- Church: Caucasian Albanian Church
- Installed: 596
- Term ended: 630
- Predecessor: Abas
- Successor: Zachary II

Personal details
- Died: 630
- Denomination: Chalcedonian Christianity or Monophysitism

= Viro (Catholicos) =

Viro or Viroy (Վիրոյ, ) was the Catholicos and head of Caucasian Albanian Church in the early 7th century. His full official title was Catholicos of Albania, Lupenia and Chola.

== Life in Sassanid court ==
He succeeded Ter Abas as head of Caucasian Albanian Church in 596. Nothing is known about him prior to his tenure as catholicos. He was residing in Paytakaran during early reign of Khosrow II according to Stepanos Asoghik. According to The History of the Country of Albania he fled to Sassanid court c. 603 after an ill-fated rebellion by Albanian nobles. While Marie Brosset links this to Khosrow's attack on Byzantine Empire during Byzantine–Sasanian War of 602–628, Dowsett finds this unconvincing. He was described as a learned theologian and skillful diplomat, succeeding at learning Middle Persian and enjoying the patronage of Queen Shirin. His position as catholicos was kept secure by the guarantee of Khosrow himself. He was released from the house arrest in Ctesiphon thanks to Kavad II in 628.

== Life after release ==
He arrived in Albania during the height of the Third Perso-Turkic war. While the Sasanian marzban fled before the Göktürks, Viroy tried to stall their advance. However, tired of waiting, Turkic envoys invaded Albania. Viro and a noble called Gad Všnasp (Constantin Zuckerman equates him to Varaz Grigor) fled to Artsakh, then a province of Albania. However, Turkic army caught up and forced the catholicos and nobles of Albania to subdue. Viroy and his delegation visited Böri's encampment near Partav. Viroy submitted and obtained peace, returning enslaved Albanians back.

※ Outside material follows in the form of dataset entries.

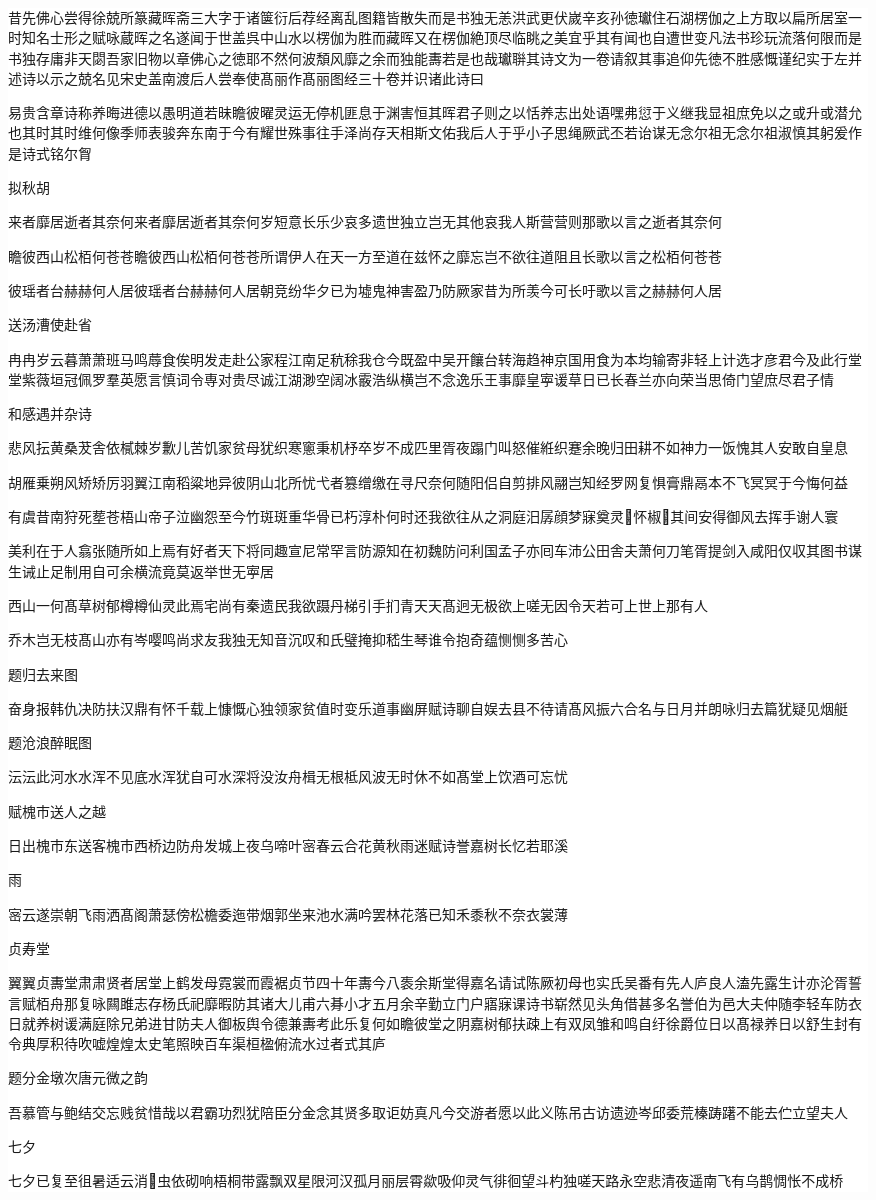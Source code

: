 昔先佛心尝得徐兢所篆藏晖斋三大字于诸箧衍后荐经离乱图籍皆散失而是书独无恙洪武更伏嵗辛亥孙徳瓛住石湖楞伽之上方取以扁所居室一时知名士形之赋咏蔵晖之名遂闻于世盖呉中山水以楞伽为胜而藏晖又在楞伽絶顶尽临眺之美宜乎其有闻也自遭世变凡法书珍玩流落何限而是书独存庸非天閟吾家旧物以章佛心之徳耶不然何波頽风靡之余而独能夀若是也哉瓛聨其诗文为一卷请叙其事追仰先徳不胜感慨谨纪实于左并述诗以示之兢名见宋史盖南渡后人尝奉使髙丽作髙丽图经三十卷并识诸此诗曰  

易贵含章诗称养晦进德以愚明道若昧瞻彼曜灵运无停机匪息于渊害恒其晖君子则之以恬养志出处语嘿弗愆于义继我显祖庶免以之或升或潜允也其时其时维何像季师表骏奔东南于今有耀世殊事往手泽尚存天相斯文佑我后人于乎小子思绳厥武丕若诒谋无念尔祖无念尔祖淑慎其躬爰作是诗式铭尔胷  

拟秋胡  

来者靡居逝者其奈何来者靡居逝者其奈何岁短意长乐少哀多遗世独立岂无其他哀我人斯营营则那歌以言之逝者其奈何  

瞻彼西山松栢何苍苍瞻彼西山松栢何苍苍所谓伊人在天一方至道在兹怀之靡忘岂不欲往道阻且长歌以言之松栢何苍苍  

彼瑶者台赫赫何人居彼瑶者台赫赫何人居朝竞纷华夕已为墟鬼神害盈乃防厥家昔为所羡今可长吁歌以言之赫赫何人居  

送汤漕使赴省  

冉冉岁云暮萧萧班马鸣蓐食俟明发走赴公家程江南足秔稌我仓今既盈中吴开饟台转海趋神京国用食为本均输寄非轻上计选才彦君今及此行堂堂紫薇垣冠佩罗羣英愿言慎词令専对贵尽诚江湖渺空阔冰霰浩纵横岂不念逸乐王事靡皇寕谖草日已长春兰亦向荣当思倚门望庶尽君子情  

和感遇并杂诗  

悲风抎黄桑茇舎依樲棘岁歉儿苦饥家贫母犹织寒窻秉机杼卒岁不成匹里胥夜蹋门叫怒催絍织蹇余晚归田耕不如神力一饭愧其人安敢自皇息  

胡雁乗朔风矫矫厉羽翼江南稻粱地异彼阴山北所忧弋者篡缯缴在寻尺奈何随阳侣自剪排风翮岂知经罗网复惧膏鼎鬲本不飞冥冥于今悔何益  

有虞昔南狩死塟苍梧山帝子泣幽怨至今竹斑斑重华骨已朽淳朴何时还我欲往从之洞庭汨孱顔梦寐奠灵怀椒其间安得御风去挥手谢人寰  

美利在于人翕张随所如上焉有好者天下将同趣宣尼常罕言防源知在初魏防问利国孟子亦囘车沛公田舎夫萧何刀笔胥提剑入咸阳仅収其图书谋生诫止足制用自可余横流竟莫返举世无寕居  

西山一何髙草树郁樽樽仙灵此焉宅尚有秦遗民我欲蹑丹梯引手扪青天天髙迥无极欲上嗟无因令天若可上世上那有人  

乔木岂无枝髙山亦有岑嘤鸣尚求友我独无知音沉叹和氏璧掩抑嵇生琴谁令抱奇蕴恻恻多苦心  

题归去来图  

奋身报韩仇决防扶汉鼎有怀千载上慷慨心独领家贫值时变乐道事幽屏赋诗聊自娱去县不待请髙风振六合名与日月并朗咏归去篇犹疑见烟艇  

题沧浪醉眠图  

沄沄此河水水浑不见底水浑犹自可水深将没汝舟楫无根柢风波无时休不如髙堂上饮酒可忘忧  

赋槐市送人之越  

日出槐市东送客槐市西桥边防舟发城上夜乌啼叶宻春云合花黄秋雨迷赋诗誉嘉树长忆若耶溪  

雨  

宻云遂崇朝飞雨洒髙阁萧瑟傍松檐委迤带烟郭坐来池水满吟罢林花落已知禾黍秋不奈衣裳薄  

贞寿堂  

翼翼贞夀堂肃肃贤者居堂上鹤发母霓裳而霞裾贞节四十年夀今八袠余斯堂得嘉名请试陈厥初母也实氏吴番有先人庐良人溘先露生计亦沦胥誓言赋栢舟那复咏闗雎志存杨氏祀靡暇防其诸大儿甫六朞小才五月余辛勤立门户寤寐课诗书崭然见头角借甚多名誉伯为邑大夫仲随李轻车防衣日就养树谖满庭除兄弟进甘防夫人御板舆令德兼夀考此乐复何如瞻彼堂之阴嘉树郁扶疎上有双凤雏和鸣自纡徐爵位日以髙禄养日以舒生封有令典厚积待吹嘘煌煌太史笔照映百车渠桓楹俯流水过者式其庐  

题分金墩次唐元微之韵  

吾慕管与鲍结交忘贱贫惜哉以君霸功烈犹陪臣分金念其贤多取讵妨真凡今交游者愿以此义陈吊古访遗迹岑邱委荒榛踌躇不能去伫立望夫人  

七夕  

七夕已复至徂暑适云消虫依砌响梧桐带露飘双星限河汉孤月丽层霄歘吸仰灵气徘徊望斗杓独嗟天路永空悲清夜遥南飞有乌鹊惆怅不成桥  
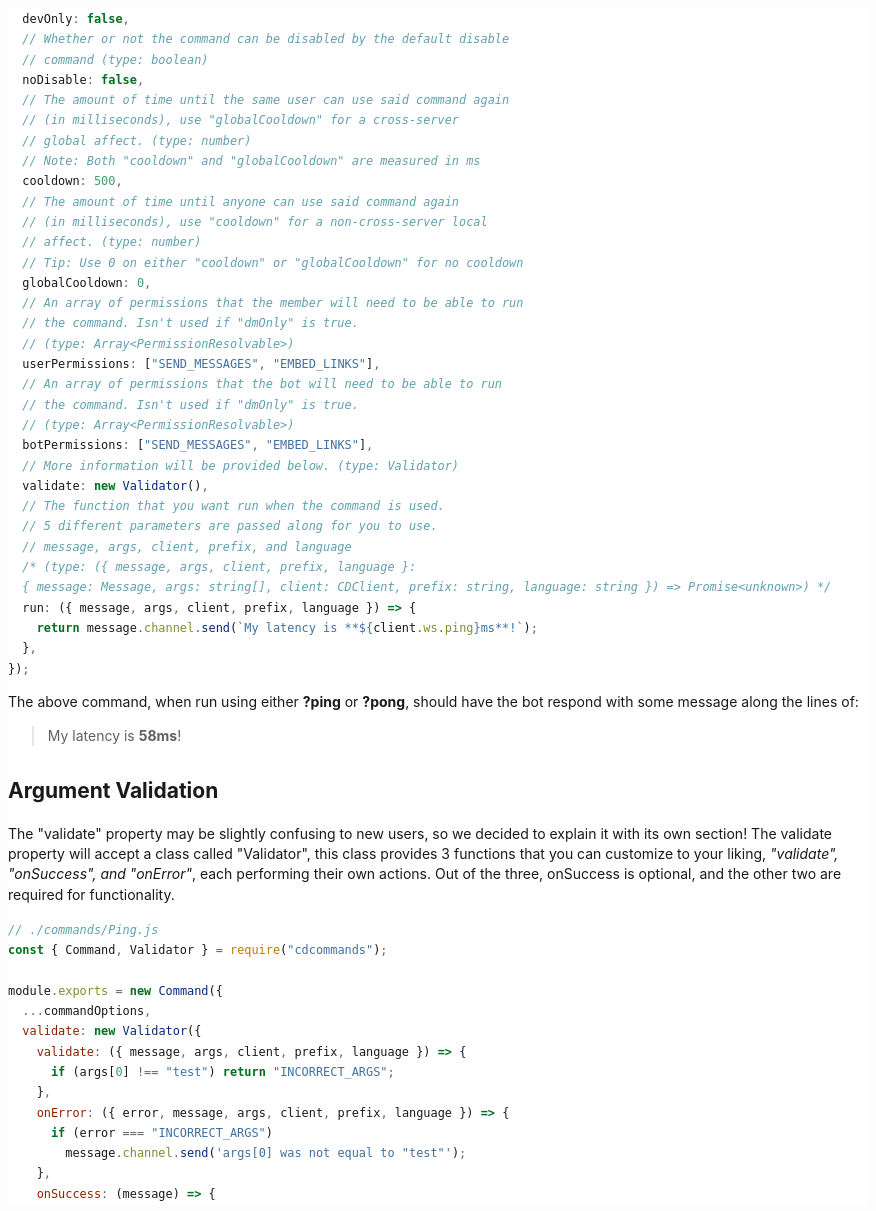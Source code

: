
 ```js
  devOnly: false,
  // Whether or not the command can be disabled by the default disable
  // command (type: boolean)
  noDisable: false,
  // The amount of time until the same user can use said command again
  // (in milliseconds), use "globalCooldown" for a cross-server
  // global affect. (type: number)
  // Note: Both "cooldown" and "globalCooldown" are measured in ms
  cooldown: 500,
  // The amount of time until anyone can use said command again
  // (in milliseconds), use "cooldown" for a non-cross-server local
  // affect. (type: number)
  // Tip: Use 0 on either "cooldown" or "globalCooldown" for no cooldown
  globalCooldown: 0,
  // An array of permissions that the member will need to be able to run
  // the command. Isn't used if "dmOnly" is true.
  // (type: Array<PermissionResolvable>)
  userPermissions: ["SEND_MESSAGES", "EMBED_LINKS"],
  // An array of permissions that the bot will need to be able to run
  // the command. Isn't used if "dmOnly" is true.
  // (type: Array<PermissionResolvable>)
  botPermissions: ["SEND_MESSAGES", "EMBED_LINKS"],
  // More information will be provided below. (type: Validator)
  validate: new Validator(),
  // The function that you want run when the command is used.
  // 5 different parameters are passed along for you to use.
  // message, args, client, prefix, and language
  /* (type: ({ message, args, client, prefix, language }: 
  { message: Message, args: string[], client: CDClient, prefix: string, language: string }) => Promise<unknown>) */
  run: ({ message, args, client, prefix, language }) => {
    return message.channel.send(`My latency is **${client.ws.ping}ms**!`);
  },
});
```

The above command, when run using either **?ping** or **?pong**, should have the bot respond with some message along the lines of:

> My latency is **58ms**!<br>

## Argument Validation

The "validate" property may be slightly confusing to new users, so we decided to explain it with its own section! The validate property will accept a class called "Validator", this class provides 3 functions that you can customize to your liking, _"validate", "onSuccess", and "onError"_, each performing their own actions. Out of the three, onSuccess is optional, and the other two are required for functionality.<br>

```js
// ./commands/Ping.js
const { Command, Validator } = require("cdcommands");

module.exports = new Command({
  ...commandOptions,
  validate: new Validator({
    validate: ({ message, args, client, prefix, language }) => {
      if (args[0] !== "test") return "INCORRECT_ARGS";
    },
    onError: ({ error, message, args, client, prefix, language }) => {
      if (error === "INCORRECT_ARGS")
        message.channel.send('args[0] was not equal to "test"');
    },
    onSuccess: (message) => {
```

After Heraclius' entrance to Albania in 628, he baptized and then consecrated Varaz Grigor as king, serving alongside him as catholicos. He was characterised by Mkhitar Gosh as 'a holy man resplented with virtue'. Viro witnessed Plague of Sheroe surging in Albania and wrote detailed account of it, himself probably dying from the plague in 630.

== Theological view ==
Viroy was described as Chalcedonian by Zaza Aleksidze, who claims Khosrow demanded of him to anathematise the Council of Chalcedon. However, Toumanoff maintains the idea that Viroy was monophysite and Heraclius was not able to reconvert him. Aleksan Hakobyan also supports this version. James Howard-Johnston concluded however that, Viroy's life was written much later after his life and the authors did not want to acknowledge the awkward fact of him being Chalcedonian in light of the deeds done by him for fellow countrymen. Armenian authors Sebeos and Stepanos Taronetsi regarded him as Chalcedonian as well.